Stored data entries:
-=-=-

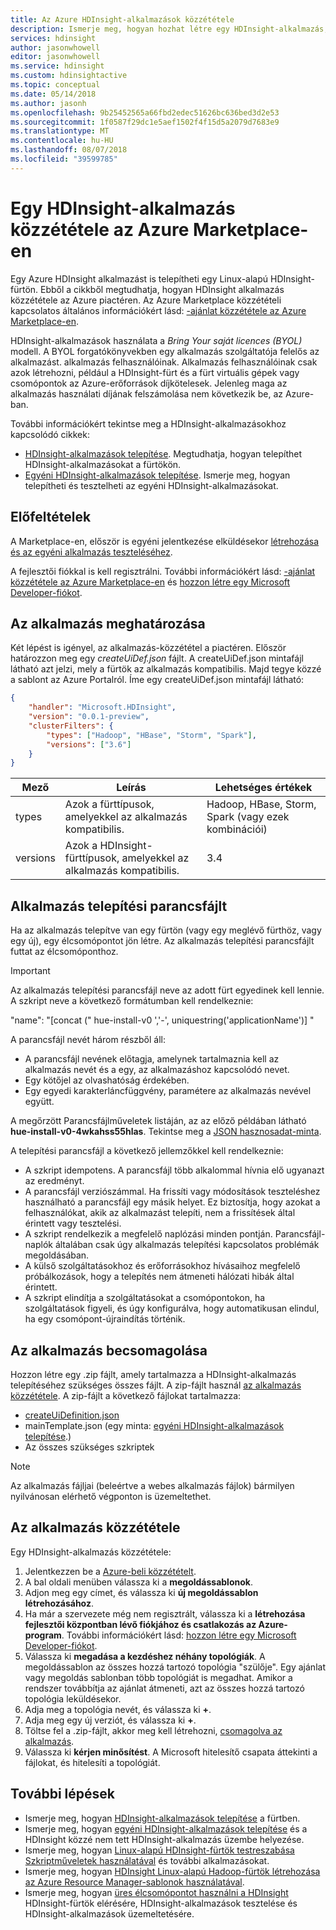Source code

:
 ```yaml
---
title: Az Azure HDInsight-alkalmazások közzététele
description: Ismerje meg, hogyan hozhat létre egy HDInsight-alkalmazás, és közzé kell tennie az Azure piactéren.
services: hdinsight
author: jasonwhowell
editor: jasonwhowell
ms.service: hdinsight
ms.custom: hdinsightactive
ms.topic: conceptual
ms.date: 05/14/2018
ms.author: jasonh
ms.openlocfilehash: 9b25452565a66fbd2edec51626bc636bed3d2e53
ms.sourcegitcommit: 1f0587f29dc1e5aef1502f4f15d5a2079d7683e9
ms.translationtype: MT
ms.contentlocale: hu-HU
ms.lasthandoff: 08/07/2018
ms.locfileid: "39599785"
---
```

# <a name="publish-an-hdinsight-application-in-the-azure-marketplace"></a>Egy HDInsight-alkalmazás közzététele az Azure Marketplace-en
Egy Azure HDInsight alkalmazást is telepítheti egy Linux-alapú HDInsight-fürtön. Ebből a cikkből megtudhatja, hogyan HDInsight alkalmazás közzététele az Azure piactéren. Az Azure Marketplace közzétételi kapcsolatos általános információkért lásd: [-ajánlat közzététele az Azure Marketplace-en](../marketplace/marketplace-publishers-guide.md).

HDInsight-alkalmazások használata a *Bring Your saját licences (BYOL)* modell. A BYOL forgatókönyvekben egy alkalmazás szolgáltatója felelős az alkalmazást. alkalmazás felhasználóinak. Alkalmazás felhasználóinak csak azok létrehozni, például a HDInsight-fürt és a fürt virtuális gépek vagy csomópontok az Azure-erőforrások díjkötelesek. Jelenleg maga az alkalmazás használati díjának felszámolása nem következik be, az Azure-ban.

További információkért tekintse meg a HDInsight-alkalmazásokhoz kapcsolódó cikkek:

* [HDInsight-alkalmazások telepítése](hdinsight-apps-install-applications.md). Megtudhatja, hogyan telepíthet HDInsight-alkalmazásokat a fürtökön.
* [Egyéni HDInsight-alkalmazások telepítése](hdinsight-apps-install-custom-applications.md). Ismerje meg, hogyan telepítheti és tesztelheti az egyéni HDInsight-alkalmazásokat.

## <a name="prerequisites"></a>Előfeltételek
A Marketplace-en, először is egyéni jelentkezése elküldésekor [létrehozása és az egyéni alkalmazás teszteléséhez](hdinsight-apps-install-custom-applications.md).

A fejlesztői fiókkal is kell regisztrálni. További információkért lásd: [-ajánlat közzététele az Azure Marketplace-en](../marketplace/marketplace-publishers-guide.md) és [hozzon létre egy Microsoft Developer-fiókot](../marketplace/marketplace-publishers-guide.md).

## <a name="define-the-application"></a>Az alkalmazás meghatározása
Két lépést is igényel, az alkalmazás-közzététel a piactéren. Először határozzon meg egy *createUiDef.json* fájlt. A createUiDef.json mintafájl látható azt jelzi, mely a fürtök az alkalmazás kompatibilis. Majd tegye közzé a sablont az Azure Portalról. Íme egy createUiDef.json mintafájl látható:

```json
{
    "handler": "Microsoft.HDInsight",
    "version": "0.0.1-preview",
    "clusterFilters": {
        "types": ["Hadoop", "HBase", "Storm", "Spark"],
        "versions": ["3.6"]
    }
}
```

| Mező | Leírás | Lehetséges értékek |
| --- | --- | --- |
| types |Azok a fürttípusok, amelyekkel az alkalmazás kompatibilis. |Hadoop, HBase, Storm, Spark (vagy ezek kombinációi) |
| versions |Azok a HDInsight-fürttípusok, amelyekkel az alkalmazás kompatibilis. |3.4 |

## <a name="application-installation-script"></a>Alkalmazás telepítési parancsfájlt
Ha az alkalmazás telepítve van egy fürtön (vagy egy meglévő fürthöz, vagy egy új), egy élcsomópontot jön létre. Az alkalmazás telepítési parancsfájlt futtat az élcsomóponthoz.

  > [!IMPORTANT]
  > Az alkalmazás telepítési parancsfájl neve az adott fürt egyedinek kell lennie. A szkript neve a következő formátumban kell rendelkeznie:
  > 
  > "name": "[concat (" hue-install-v0 ','-', uniquestring('applicationName')] "
  > 
  > A parancsfájl nevét három részből áll:
  > 
  > * A parancsfájl nevének előtagja, amelynek tartalmaznia kell az alkalmazás nevét és a egy, az alkalmazáshoz kapcsolódó nevet.
  > * Egy kötőjel az olvashatóság érdekében.
  > * Egy egyedi karakterláncfüggvény, paramétere az alkalmazás nevével együtt.
  > 
  > A megőrzött Parancsfájlműveletek listáján, az az előző példában látható **hue-install-v0-4wkahss55hlas**. Tekintse meg a [JSON hasznosadat-minta](https://raw.githubusercontent.com/hdinsight/Iaas-Applications/master/Hue/azuredeploy.json).
  > 

A telepítési parancsfájl a következő jellemzőkkel kell rendelkeznie:
* A szkript idempotens. A parancsfájl több alkalommal hívnia elő ugyanazt az eredményt.
* A parancsfájl verziószámmal. Ha frissíti vagy módosítások teszteléshez használható a parancsfájl egy másik helyet. Ez biztosítja, hogy azokat a felhasználókat, akik az alkalmazást telepíti, nem a frissítések által érintett vagy tesztelési. 
* A szkript rendelkezik a megfelelő naplózási minden pontján. Parancsfájl-naplók általában csak úgy alkalmazás telepítési kapcsolatos problémák megoldásában.
* A külső szolgáltatásokhoz és erőforrásokhoz hívásaihoz megfelelő próbálkozások, hogy a telepítés nem átmeneti hálózati hibák által érintett.
* A szkript elindítja a szolgáltatásokat a csomópontokon, ha szolgáltatások figyeli, és úgy konfigurálva, hogy automatikusan elindul, ha egy csomópont-újraindítás történik.

## <a name="package-the-application"></a>Az alkalmazás becsomagolása
Hozzon létre egy .zip fájlt, amely tartalmazza a HDInsight-alkalmazás telepítéséhez szükséges összes fájlt. A zip-fájlt használ [az alkalmazás közzététele](#publish-application). A zip-fájlt a következő fájlokat tartalmazza:

* [createUiDefinition.json](#define-application)
* mainTemplate.json (egy minta: [egyéni HDInsight-alkalmazások telepítése](hdinsight-apps-install-custom-applications.md).)
* Az összes szükséges szkriptek

> [!NOTE]
> Az alkalmazás fájljai (beleértve a webes alkalmazás fájlok) bármilyen nyilvánosan elérhető végponton is üzemeltethet.
> 

## <a name="publish-the-application"></a>Az alkalmazás közzététele
Egy HDInsight-alkalmazás közzététele:

1. Jelentkezzen be a [Azure-beli közzétételt](https://publish.windowsazure.com/).
2. A bal oldali menüben válassza ki a **megoldássablonok**.
3. Adjon meg egy címet, és válassza ki **új megoldássablon létrehozásához**.
4. Ha már a szervezete még nem regisztrált, válassza ki a **létrehozása fejlesztői központban lévő fiókjához és csatlakozás az Azure-program**.  További információkért lásd: [hozzon létre egy Microsoft Developer-fiókot](../marketplace/marketplace-publishers-guide.md).
5. Válassza ki **megadása a kezdéshez néhány topológiák**. A megoldássablon az összes hozzá tartozó topológia "szülője". Egy ajánlat vagy megoldás sablonban több topológiát is megadhat. Amikor a rendszer továbbítja az ajánlat átmeneti, azt az összes hozzá tartozó topológia leküldésekor. 
6. Adja meg a topológia nevét, és válassza ki **+**.
7. Adja meg egy új verziót, és válassza ki **+**.
8. Töltse fel a .zip-fájlt, akkor meg kell létrehozni, [csomagolva az alkalmazás](#package-application).  
9. Válassza ki **kérjen minősítést**. A Microsoft hitelesítő csapata áttekinti a fájlokat, és hitelesíti a topológiát.

## <a name="next-steps"></a>További lépések
* Ismerje meg, hogyan [HDInsight-alkalmazások telepítése](hdinsight-apps-install-applications.md) a fürtben.
* Ismerje meg, hogyan [egyéni HDInsight-alkalmazások telepítése](hdinsight-apps-install-custom-applications.md) és a HDInsight közzé nem tett HDInsight-alkalmazás üzembe helyezése.
* Ismerje meg, hogyan [Linux-alapú HDInsight-fürtök testreszabása Szkriptműveletek használatával](hdinsight-hadoop-customize-cluster-linux.md) és további alkalmazásokat. 
* Ismerje meg, hogyan [HDInsight Linux-alapú Hadoop-fürtök létrehozása az Azure Resource Manager-sablonok használatával](hdinsight-hadoop-create-linux-clusters-arm-templates.md).
* Ismerje meg, hogyan [üres élcsomópontot használni a HDInsight](hdinsight-apps-use-edge-node.md) HDInsight-fürtök elérésére, HDInsight-alkalmazások tesztelése és HDInsight-alkalmazások üzemeltetésére.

-=-=-

Brief: Match on "Spark": copy every line in the records that has it.

Exercise result:
        "types": ["Hadoop", "HBase", "Storm", "Spark"],
| types |Azok a fürttípusok, amelyekkel az alkalmazás kompatibilis. |Hadoop, HBase, Storm, Spark (vagy ezek kombinációi) |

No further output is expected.